Il m'a fallu un peu de temps pour digérer cette virée nocturne à Poudlard en compagnie de ma bien-aimée la Dame Grise. La visite raccourcie de la salle du Collectionneur m'a laissé un souvenir entremêlée d'horreur et de dégoût.

La salle de l'écho obséquieux

Quelques semaines plus tard, sentant sans doute que mon insatiable curiosité reprenait le dessus, Helena m'a proposé une visite qu'elle a qualifiée de « divertissante ».

Elle est donc venue me chercher à minuit dans mon dortoir et nous sommes partis à la découverte de l'école, après qu'elle m'eut rendu invisible aux yeux de tous (sauf aux siens) grâce à un sortilège dont elle a le secret.

Cette fois, en déambulant dans les couloirs, nous sommes tombés sur la directrice de Gryffondor, Minerva McGonagall, dont j'ai toujours admiré la droiture et le caractère bien trempé.

Le fait qu'elle ait été un choixpeau flou – le choixpeau ayant hésité entre Gryffondor et Serdaigle quand il a dû la répartir dans une maison – me la rend encore plus sympathique. Malheureusement, comme je ne suis pas très bon en métamorphose, la matière qu'elle enseigne, je suis loin d'être son élève préféré.

Les deux femmes se saluèrent et Minerva disparut.

J'échangeai avec ma bien-aimée sur la vie amoureuse du professeur McGonagall (elle a refusé d'épouser un moldu qu'elle aimait pour ne pas vivre l'ostracisme que sa mère avait connu) et je pestai contre toutes les barrières que les humains dressent entre eux pour montrer leur supériorité ou, tout simplement, par crainte de l'autre et de sa différence.

Nous arrivâmes bientôt devant un placard à balais.

Helena m'invita à y entrer. Je lui fis remarquer que je ne voyais pas ce qu'il y avait de divertissant dans un placard.
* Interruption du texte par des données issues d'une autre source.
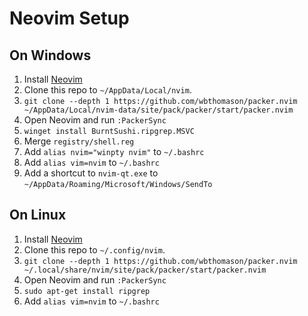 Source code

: # Neovim Setup

## On Windows

1. Install [Neovim](https://neovim.io/)
2. Clone this repo to `~/AppData/Local/nvim`.
3. `git clone --depth 1 https://github.com/wbthomason/packer.nvim ~/AppData/Local/nvim-data/site/pack/packer/start/packer.nvim`
4. Open Neovim and run `:PackerSync`
5. `winget install BurntSushi.ripgrep.MSVC`
6. Merge `registry/shell.reg`
7. Add `alias nvim="winpty nvim"` to `~/.bashrc`
8. Add `alias vim=nvim` to `~/.bashrc`
9. Add a shortcut to `nvim-qt.exe` to `~/AppData/Roaming/Microsoft/Windows/SendTo`

## On Linux

1. Install [Neovim](https://neovim.io/)
2. Clone this repo to `~/.config/nvim`.
3. `git clone --depth 1 https://github.com/wbthomason/packer.nvim ~/.local/share/nvim/site/pack/packer/start/packer.nvim`
4. Open Neovim and run `:PackerSync`
5. `sudo apt-get install ripgrep`
6. Add `alias vim=nvim` to `~/.bashrc`

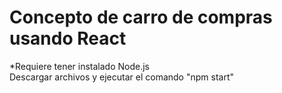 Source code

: # Concepto de carro de compras usando React

*Requiere tener instalado Node.js <br>
Descargar archivos y ejecutar el comando "npm start"
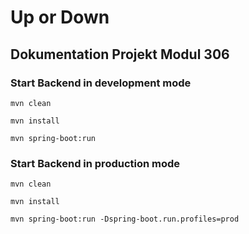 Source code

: # Up or Down

## Dokumentation Projekt Modul 306

### Start Backend in development mode
`mvn clean`

`mvn install`

`mvn spring-boot:run`
### Start Backend in production mode
`mvn clean`

`mvn install`

`mvn spring-boot:run -Dspring-boot.run.profiles=prod`
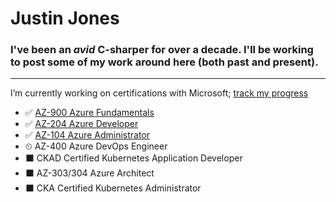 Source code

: # Justin Jones

### I've been an *avid* C-sharper for over a decade.  I'll be working to post some of my work around here (both past and present).

---

I’m currently working on certifications with Microsoft; [track my progress](https://docs.microsoft.com/en-us/users/rvajustin/)
 - ✅ [AZ-900 Azure Fundamentals](https://www.youracclaim.com/badges/d2ce46ad-6869-4072-b722-f6b51c18249e/public_url)
 - ✅ [AZ-204 Azure Developer](https://www.youracclaim.com/badges/17b29341-36f1-4a71-b48e-abe255dcfb93/public_url)
 - ✅ [AZ-104 Azure Administrator](https://www.youracclaim.com/earner/earned/badge/cd66f9ed-3075-4bce-8372-8027f057b4b1)
 - ⏲ AZ-400 Azure DevOps Engineer
 - ⬛ CKAD Certified Kubernetes Application Developer
 - ⬛ AZ-303/304 Azure Architect
 - ⬛ CKA Certified Kubernetes Administrator
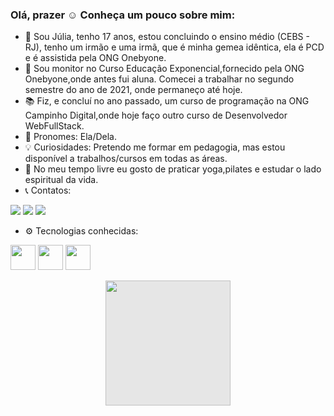 ### Olá, prazer :relaxed: Conheça um pouco sobre mim: 

- :handshake:	Sou Júlia, tenho 17 anos, estou concluindo o ensino médio (CEBS - RJ), tenho um irmão e uma irmã, que é minha gemea idêntica, ela é PCD e é assistida pela ONG Onebyone.
- :briefcase: Sou monitor no Curso Educação Exponencial,fornecido pela ONG Onebyone,onde antes fui aluna. Comecei a trabalhar no segundo semestre do ano de 2021, onde permaneço até hoje.
- :books: Fiz, e concluí no ano passado, um curso de programação na ONG Campinho Digital,onde hoje faço outro curso de Desenvolvedor WebFullStack.
- :hugs: Pronomes: Ela/Dela.
- :bulb: Curiosidades: Pretendo me formar em pedagogia, mas estou disponível a trabalhos/cursos em todas as áreas.
- :dash:	No meu tempo livre eu gosto de praticar yoga,pilates e estudar o lado espiritual da vida.
- :telephone_receiver: Contatos:
<div>
<a href="https://www.instagram.com/m_julia005/" target="_blank"><img src="https://img.shields.io/badge/-Instagram-%23E4405F?style=for-the-badge&logo=instagram&logoColor=white" target="_blank"></a>
<a href = "mailto: jcarneironovaes@gmail.com"><img src="https://img.shields.io/badge/Gmail-D14836?style=for-the-badge&logo=gmail&logoColor=white" target="_blank"></a>
<a href="https://www.linkedin.com/in/juliacn/"><img src="https://img.shields.io/badge/-LinkedIn-%230077B5?style=for-the-badge&logo=linkedin&logoColor=white" target="_blank"></a>   
</div>

- :gear: Tecnologias conhecidas:


<img src="https://cdn.jsdelivr.net/gh/devicons/devicon/icons/nodejs/nodejs-original.svg" width="40" height="40"/> <img src="https://cdn.jsdelivr.net/gh/devicons/devicon/icons/mongodb/mongodb-original.svg"  width="40" height="40"/>  <img src="https://cdn.jsdelivr.net/gh/devicons/devicon/icons/javascript/javascript-original.svg" width="40" height="40" />
          

                    

<img style="display: block;-webkit-user-select: none;margin: auto;cursor: zoom-out;background-color: hsl(0, 0%, 90%);transition: background-color 300ms;" src="https://user-images.githubusercontent.com/88509871/181865011-70bfb18c-4325-452d-8ec9-717bb3621456.png" width="200" height="200">
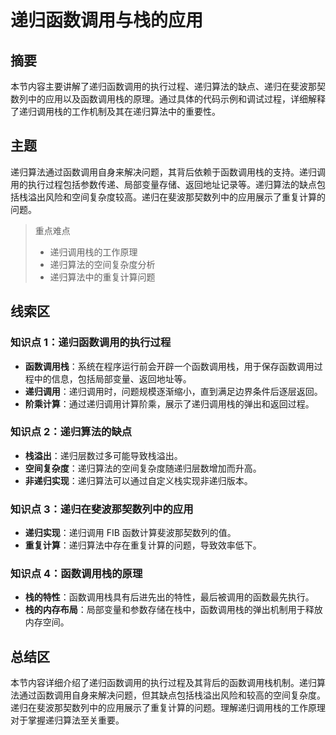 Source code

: # 递归函数调用与栈的应用

## 摘要

本节内容主要讲解了递归函数调用的执行过程、递归算法的缺点、递归在斐波那契数列中的应用以及函数调用栈的原理。通过具体的代码示例和调试过程，详细解释了递归调用栈的工作机制及其在递归算法中的重要性。

## 主题

递归算法通过函数调用自身来解决问题，其背后依赖于函数调用栈的支持。递归调用的执行过程包括参数传递、局部变量存储、返回地址记录等。递归算法的缺点包括栈溢出风险和空间复杂度较高。递归在斐波那契数列中的应用展示了重复计算的问题。

> 重点难点
>
> - 递归调用栈的工作原理
> - 递归算法的空间复杂度分析
> - 递归算法中的重复计算问题

## 线索区

### 知识点 1：递归函数调用的执行过程

- **函数调用栈**：系统在程序运行前会开辟一个函数调用栈，用于保存函数调用过程中的信息，包括局部变量、返回地址等。
- **递归调用**：递归调用时，问题规模逐渐缩小，直到满足边界条件后逐层返回。
- **阶乘计算**：通过递归调用计算阶乘，展示了递归调用栈的弹出和返回过程。

### 知识点 2：递归算法的缺点

- **栈溢出**：递归层数过多可能导致栈溢出。
- **空间复杂度**：递归算法的空间复杂度随递归层数增加而升高。
- **非递归实现**：递归算法可以通过自定义栈实现非递归版本。

### 知识点 3：递归在斐波那契数列中的应用

- **递归实现**：递归调用 FIB 函数计算斐波那契数列的值。
- **重复计算**：递归算法中存在重复计算的问题，导致效率低下。

### 知识点 4：函数调用栈的原理

- **栈的特性**：函数调用栈具有后进先出的特性，最后被调用的函数最先执行。
- **栈的内存布局**：局部变量和参数存储在栈中，函数调用栈的弹出机制用于释放内存空间。

## 总结区

本节内容详细介绍了递归函数调用的执行过程及其背后的函数调用栈机制。递归算法通过函数调用自身来解决问题，但其缺点包括栈溢出风险和较高的空间复杂度。递归在斐波那契数列中的应用展示了重复计算的问题。理解递归调用栈的工作原理对于掌握递归算法至关重要。
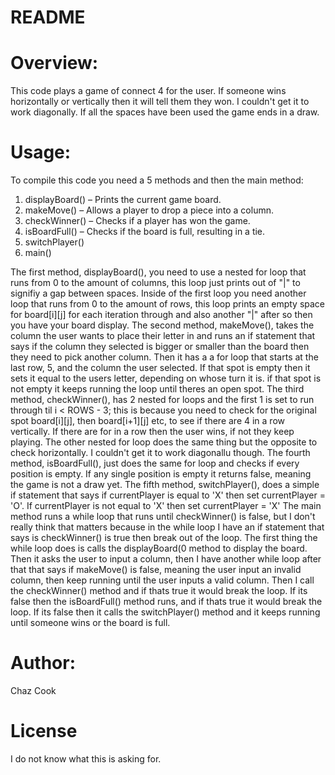 # README
# Overview: 
This code plays a game of connect 4 for the user. If someone wins horizontally or vertically then it will tell them they won. I couldn't get it to work diagonally. If all the spaces have been used the game ends in a draw.
# Usage:
To compile this code you need a 5 methods and then the main method:
1. displayBoard() – Prints the current game board.
2. makeMove() – Allows a player to drop a piece into a column.
3. checkWinner() – Checks if a player has won the game.
4. isBoardFull() – Checks if the board is full, resulting in a tie.
5. switchPlayer()
6. main()

The first method, displayBoard(), you need to use a nested for loop that runs from 0 to the amount of columns, this loop just prints out of "|" to  signifiy a gap between spaces. Inside of the first loop you need another loop that runs from 0 to the amount of rows, this loop prints an empty space for board[i][j] for each iteration through and also another "|" after so then you have your board display.
The second method, makeMove(), takes the column the user wants to place their letter in and runs an if statement that says if the column they selected is bigger or smaller than the board then they need to pick another column. Then it has a a for loop that starts at the last row, 5, and the column the user selected. If that spot is empty then it sets it equal to the users letter, depending on whose turn it is. if that spot is not empty it keeps running the loop until theres an open spot.
The third method, checkWinner(), has 2 nested for loops and the first 1 is set to run through til i < ROWS - 3; this is because you need to check for the original spot board[i][j], then board[i+1][j] etc, to see if there are 4 in a row vertically. If there are for in a row then the user wins, if not they keep playing. The other nested for loop does the same thing but the opposite to check horizontally. I couldn't get it to work diagonallu though.
The fourth method, isBoardFull(), just does the same for loop and checks if every position is empty. If any single position is empty it returns false, meaning the game is not a draw yet.
The fifth method, switchPlayer(), does a simple if statement that says if currentPlayer is equal to 'X' then set currentPlayer = 'O'. If currentPlayer is not equal to 'X' then set currentPlayer = 'X'
The main method runs a while loop that runs until checkWinner() is false, but I don't really think that matters because in the while loop I have an if statement that says is checkWinner() is true then break out of the loop. The first thing the while loop does is calls the displayBoard(0 method to display the board. Then it asks the user to input a column, then I have another while loop after that that says if makeMove() is false, meaning the user input an invalid column, then keep running until the user inputs a valid column. Then I call the checkWinner() method and if thats true it would break the loop. If its false then the isBoardFull() method runs, and if thats true it would break the loop. If its false then it calls the switchPlayer() method and it keeps running until someone wins or the board is full.
# Author: 
Chaz Cook
# License 
I do not know what this is asking for.
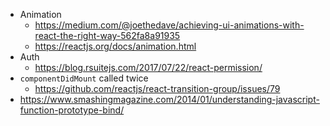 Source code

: - Animation
    - https://medium.com/@joethedave/achieving-ui-animations-with-react-the-right-way-562fa8a91935
    - https://reactjs.org/docs/animation.html
- Auth
    - https://blog.rsuitejs.com/2017/07/22/react-permission/
- `componentDidMount` called twice
    - https://github.com/reactjs/react-transition-group/issues/79
- https://www.smashingmagazine.com/2014/01/understanding-javascript-function-prototype-bind/ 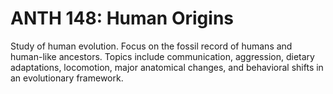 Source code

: # ANTH 148: Human Origins

Study of human evolution. Focus on the fossil record of humans and human-like ancestors. Topics include communication, aggression, dietary adaptations, locomotion, major anatomical changes, and behavioral shifts in an evolutionary framework. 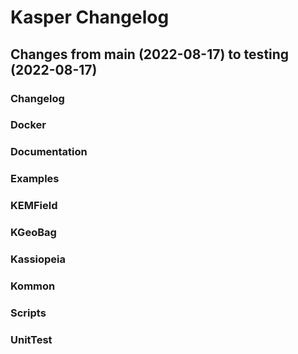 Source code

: # Kasper Changelog

## Changes from main (2022-08-17) to testing (2022-08-17)
### Changelog
### Docker
### Documentation
### Examples
### KEMField
### KGeoBag
### Kassiopeia
### Kommon
### Scripts
### UnitTest
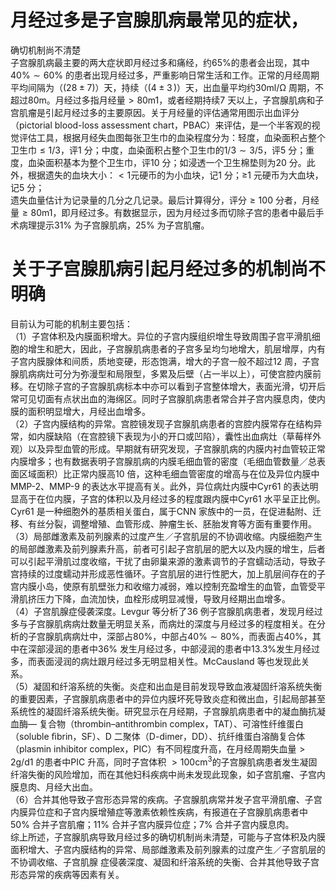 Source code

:# 月经过多是子宫腺肌病最常见的症状，  
确切机制尚不清楚  
子宫腺肌病最主要的两大症状即月经过多和痛经，约$65\%$的患者会出现，其中$40\%\sim60\%$ 的患者出现月经过多，严重影响日常生活和工作。正常的月经周期平均间隔为（$(28\pm7)$）天，持续（$\left(4\pm3\,\right)$）天，出血量平均约$30\mathrm{m}\mathrm{l}/\mathrm{\Omega}$ 周期，不超过$80\mathrm{m}$。月经过多指月经量$>80\mathrm{m}1$，或者经期持续7 天以上，子宫腺肌病和子宫肌瘤是引起月经过多的主要原因。关于月经量的评估通常用图示出血评分（pictorial blood-loss assessment chart，PBAC）来评估，是一个半客观的视觉评估工具，根据月经失血图每张卫生巾的血染程度分为：轻度，血染面积占整个卫生巾$\leqslant1/3$，评1 分；中度，血染面积占整个卫生巾的$1/3\sim3/5$，评5 分；重度，血染面积基本为整个卫生巾，评10 分；如浸透一个卫生棉垫则为20 分。此外，根据遗失的血块大小：$<1$元硬币的为小血块，记1 分；≥1 元硬币为大血块，记5 分；  
遗失血量估计为记录量的几分之几记录。最后计算得分，评分$\geqslant100$ 分者，月经量$\geqslant80\mathrm{m}1$，即月经过多。有数据显示，因为月经过多而切除子宫的患者中最后手术病理提示$31\%$ 为子宫腺肌病，$25\%$ 为子宫肌瘤。  
#  关于子宫腺肌病引起月经过多的机制尚不明确  
目前认为可能的机制主要包括：  
（1）子宫体积及内膜面积增大。异位的子宫内膜组织增生导致周围子宫平滑肌细胞的增生和肥大，因此，子宫腺肌病患者的子宫多呈均匀地增大，肌层增厚，内有子宫内膜腺体和间质，质地变硬，形态饱满，增大的子宫一般不超过12 周，子宫腺肌病病灶可分为弥漫型和局限型，多累及后壁（占一半以上），可使宫腔内膜前移。在切除子宫的子宫腺肌病标本中亦可以看到子宫整体增大，表面光滑，切开后常可见切面有点状出血的海绵区。同时子宫腺肌病患者常合并子宫内膜息肉，使内膜的面积明显增大，月经出血增多。  
（2）子宫内膜结构的异常。宫腔镜发现子宫腺肌病患者的宫腔内膜常存在结构异常，如内膜缺陷（在宫腔镜下表现为小的开口或凹陷），囊性出血病灶（草莓样外观）以及异型血管的形成。早期就有研究发现，子宫腺肌病的内膜内衬血管较正常内膜增多；也有数据表明子宫腺肌病的内膜毛细血管的密度（毛细血管数量／总表面区域面积）比正常内膜高10 倍，这种毛细血管密度的增高与在位及异位内膜中MMP-2、MMP-9 的表达水平提高有关。此外，异位病灶内膜中Cyr61 的表达明显高于在位内膜，子宫的体积以及月经过多的程度跟内膜中Cyr61 水平呈正比例。Cyr61 是一种细胞外的基质相关蛋白，属于CNN 家族中的一员，在促进黏附、迁移、有丝分裂，调整增殖、血管形成、肿瘤生长、胚胎发育等方面有重要作用。  
（3）局部雌激素及前列腺素的过度产生／子宫肌层的不协调收缩。内膜细胞产生的局部雌激素及前列腺素升高，前者可引起子宫肌层的肥大以及内膜的增生，后者可以引起平滑肌过度收缩，干扰了由卵巢来源的激素调节的子宫蠕动活动，导致子宫持续的过度蠕动并形成恶性循环。子宫肌层的进行性肥大，加上肌层间存在的子宫内膜小岛，使原有肌壁张力和收缩力减弱，难以控制充盈增生的血管，血管受平滑肌挤压力下降，血流加快，血栓形成明显减慢，导致月经期出血增多。  
（4）子宫肌腺症侵袭深度。Levgur 等分析了36 例子宫腺肌病患者，发现月经过多与子宫腺肌病病灶数量无明显关系，而病灶的深度与月经过多的程度相关。在分析的子宫腺肌病病灶中，深部占$80\%$，中部占$40\%\sim80\%$，而表面占$40\%$，其中在深部浸润的患者中$36\%$ 发生月经过多，中部浸润的患者中$13.3\%$发生月经过多，而表面浸润的病灶跟月经过多无明显相关性。McCausland 等也发现此关系。  
（5）凝固和纤溶系统的失衡。炎症和出血是目前发现导致血液凝固纤溶系统失衡的重要因素，子宫腺肌病患者中的异位内膜坏死导致炎症和微出血，引起局部甚至系统性的凝固纤溶系统失衡。研究显示在月经期，子宫腺肌病患者中的凝血酶抗凝血酶— 复合物（thrombin–antithrombin complex，TAT）、可溶性纤维蛋白（soluble ﬁbrin，SF）、D 二聚体（D-dimer，DD）、抗纤维蛋白溶酶复合体（plasmin inhibitor complex，PIC）有不同程度升高，在月经周期失血量$>2\mathrm{g}/\mathrm{d}1$ 的患者中PIC 升高，同时子宫体积  $>100\mathrm{cm}^{3}$的子宫腺肌病患者发生凝固纤溶失衡的风险增加，而在其他妇科疾病中尚未发现此现象，如子宫肌瘤、子宫内膜息肉、月经大出血。  
（6）合并其他导致子宫形态异常的疾病。子宫腺肌病常并发子宫平滑肌瘤、子宫内膜异位症和子宫内膜增殖症等激素依赖性疾病，有报道在子宫腺肌病患者中$50\%$ 合并子宫肌瘤；$11\%$ 合并子宫内膜异位症；$7\%$ 合并子宫内膜息肉。  
综上所述，子宫腺肌病导致月经过多的确切机制尚未清楚，可能与子宫体积及内膜面积增大、子宫内膜结构的异常、局部雌激素及前列腺素的过度产生／子宫肌层的不协调收缩、子宫肌腺 症侵袭深度、凝固和纤溶系统的失衡、合并其他导致子宫形态异常的疾病等因素有关。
Elle me raconta qu'un élève était venu souvent se réfugier dans ce réduit durant ses années d'études afin de ruminer ses difficultés scolaires. C'était un élève plutôt médiocre, dont les parents, de grands sorciers, attendaient beaucoup de lui (trop, sans doute). À force, l'adolescent avait développé, en même temps qu'une soif immense pour les louanges, une volonté farouche de l'étancher par tous les moyens.

Ce garçon solitaire, dont le tempérament dépressif et enclin à l'autoflagellation rebutait quiconque aurait voulu se lier d'amitié avec lui, trouva dans ses longues séances d'étude à la bibliothèque le moyen de se satisfaire.

Nous étions dans le placard. Helena prononça une formule. Les murs et le plafond s'agrandirent jusqu'à transformer la pièce minuscule en une magnifique salle voûtée.

« Nous sommes dans la salle de l'écho obséquieux, » me chuchota Helena à l'oreille. « Parle à voix haute et tu verras. »

Ne sachant trop quoi dire, je hasardai un « bonsoir ».

Mon « bonsoir » se répercuta sur les murs et j'entendis soudain en écho une douce voix féminine :« Bonsoir, grand génie ! Je me prosterne à tes pieds. Qu'as-tu à m'apprendre aujourd'hui, toi qui sais tout sur toutes choses. »

J'étais pour le moins étonné. Connaissant l'histoire du jeune écolier en manque de louanges, je ne tardai pas à entrer dans le jeu.

« Que penses-tu de moi ? » demandai-je. Je pensai au miroir du conte de fées à qui la méchante reine posait toujours la même question : « Miroir, ô miroir, dis-moi qui est la plus belle ! »

« Vous êtes le plus grand esprit que la terre ait porté. Le jour viendra où vous serez reconnu comme tel. Personne au monde n'est digne d'essuyer la poussière de vos chaussures. »

L'échange se poursuivit ainsi pendant quelque temps, mais je m'en lassai vite.

Il se termina d'ailleurs assez abruptement quand je demandai :« Tu n'en as pas marre de lécher les bottes comme tu le fais. Tu n'aimerais pas avoir une vie à toi. »

Pour bien me montrer qu'elle n'était qu'un écho – et un écho n'existe que par les autres, le pauvre – la voix féminine se contenta de répéter mot pour mot ce que je venais de dire.

Helena prononça une autre formule et nous nous retrouvâmes dans le minuscule placard à balais.

En retournant au dortoir, je lui dis :« Dire qu'il y a tant de malheureux sur terre qui ne vivent que comme des échos. C'est triste à mourir. »

Voyant qu'Helena était déçue par ma réaction, elle qui m'avait promis un « divertissement », j'ajoutai :« Merci, ma mie. Cette visite était très divertissante, mais tu me connais : tout ce qui me rappelle la misère humaine me fait mal à l'âme. »

Je vis beaucoup de tendresse dans ses yeux. Eût-elle été vivante qu'elle m'aurait sûrement pris dans ses bras.